"These factors include the small world
wheat crop of 2003-04, the small 2004 U.S. soybean crop, large
soybean imports by China, a poor end to the 2004 South American
growing season and the expanding domestic consumption of corn," said
Good. "The net result is declining world inventories of grain.
"For the next several months, prospects
for the size of the U.S. corn and soybean crops and world wheat
production will be important price factors."
Last week's USDA "Prospective
Plantings" report provided the first ingredients for anticipating
U.S. crop production in 2004. The report indicated that producers
intend to reduce acreage of wheat and feed grains and increase
acreage of soybeans, rice and cotton. Reductions are also intended
for canola and sunflowers.
"The major surprises in these
intentions include a large increase in soybean acreage, a very small
increase in corn acreage and a decline in total planted acres of
reported crops," said Good. "Intentions for all non-hay crops in
this report were 832,000 acres below last year's plantings."

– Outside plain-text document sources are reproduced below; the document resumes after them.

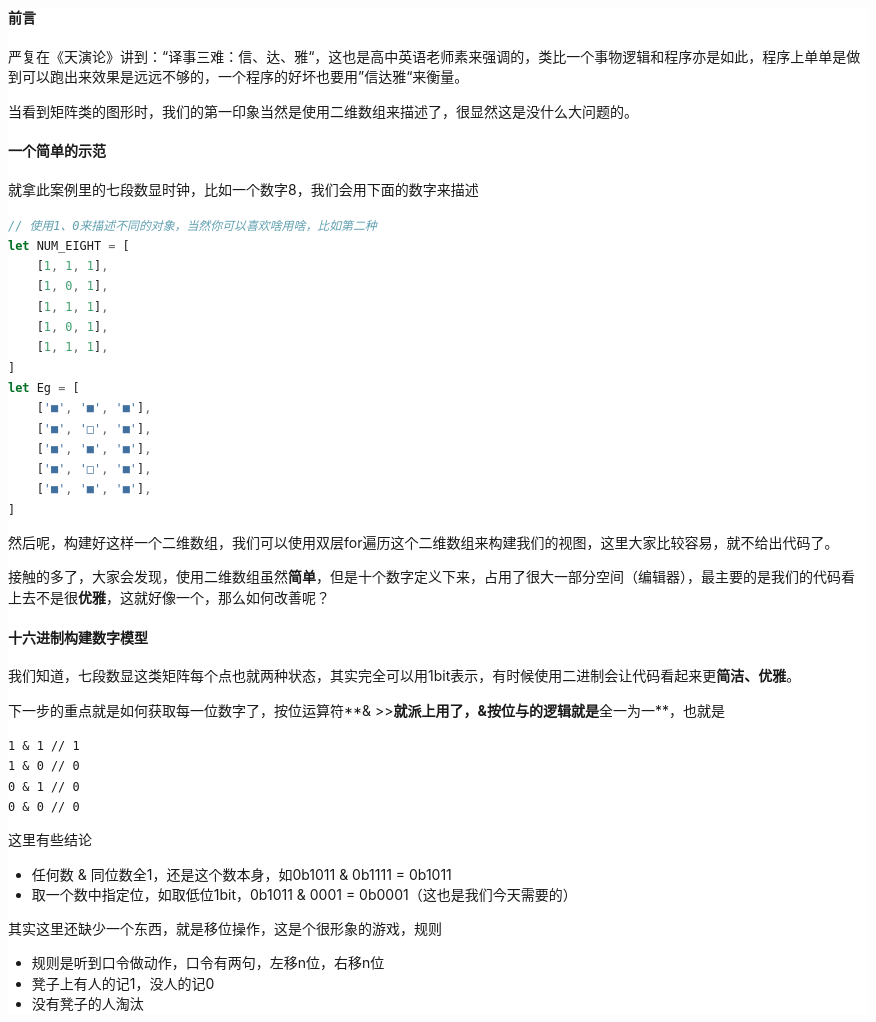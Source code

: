 #### 前言

严复在《天演论》讲到：“译事三难：信、达、雅“，这也是高中英语老师素来强调的，类比一个事物逻辑和程序亦是如此，程序上单单是做到可以跑出来效果是远远不够的，一个程序的好坏也要用”信达雅“来衡量。

当看到矩阵类的图形时，我们的第一印象当然是使用二维数组来描述了，很显然这是没什么大问题的。

#### 一个简单的示范

就拿此案例里的七段数显时钟，比如一个数字8，我们会用下面的数字来描述

```js
// 使用1、0来描述不同的对象，当然你可以喜欢啥用啥，比如第二种
let NUM_EIGHT = [
    [1, 1, 1],
    [1, 0, 1],
    [1, 1, 1],
    [1, 0, 1],
    [1, 1, 1],
]
let Eg = [
    ['■', '■', '■'],
    ['■', '□', '■'],
    ['■', '■', '■'],
    ['■', '□', '■'],
    ['■', '■', '■'],
]
```

然后呢，构建好这样一个二维数组，我们可以使用双层for遍历这个二维数组来构建我们的视图，这里大家比较容易，就不给出代码了。

接触的多了，大家会发现，使用二维数组虽然**简单**，但是十个数字定义下来，占用了很大一部分空间（编辑器），最主要的是我们的代码看上去不是很**优雅**，这就好像一个，那么如何改善呢？

#### 十六进制构建数字模型

我们知道，七段数显这类矩阵每个点也就两种状态，其实完全可以用1bit表示，有时候使用二进制会让代码看起来更**简洁、优雅**。

下一步的重点就是如何获取每一位数字了，按位运算符**& >>**就派上用了，&按位与的逻辑就是**全一为一**，也就是

```
1 & 1 // 1
1 & 0 // 0
0 & 1 // 0
0 & 0 // 0
```

这里有些结论

- 任何数 & 同位数全1，还是这个数本身，如0b1011 & 0b1111 = 0b1011
- 取一个数中指定位，如取低位1bit，0b1011 & 0001 = 0b0001（这也是我们今天需要的）

其实这里还缺少一个东西，就是移位操作，这是个很形象的游戏，规则

- 规则是听到口令做动作，口令有两句，左移n位，右移n位
- 凳子上有人的记1，没人的记0
- 没有凳子的人淘汰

At 79.004 million acres, corn-planting
intentions are only 268,000 acres more than planted in 2003, well
below the average expectation of an increase of 1.5 million acres.
Most of the planned increase is in the western Corn Belt, although a
modest decline is intended in Nebraska and a modest increase is
expected in Ohio. This planned increase in corn is more than offset
by the 820,000-acre reduction in sorghum planting intentions. In
addition, reductions in combined intentions for barley and oats for
harvest totaled 773,000 acres.
Soybean planting intentions were
reported at a record 75.411 million acres, 2.007 million more than
planted in 2003 and about 1 million more than the average pre-report
guess. Half of the planned increase is in western growing areas,
with the largest increase of 550,000 acres planned in North Dakota.
Acreage in the eastern Corn Belt states is expected to be near that
of last year, with the remaining half of the increase coming in
southern and eastern areas of the United States.
The "Prospective Plantings" report also
revealed producer intentions to reduce durum wheat seedings by
158,000 acres and to reduce seedings of other spring wheat by
"Combined with the 1.573-million-acre
reduction in winter wheat seedings, U.S. wheat area looks to be down
by 2.238 million acres," said Good.
Good noted that it is generally believed that the planned increase
in corn acreage is not sufficient to accommodate the expected
increases in consumption of U.S. corn in the 2004-05 marketing year.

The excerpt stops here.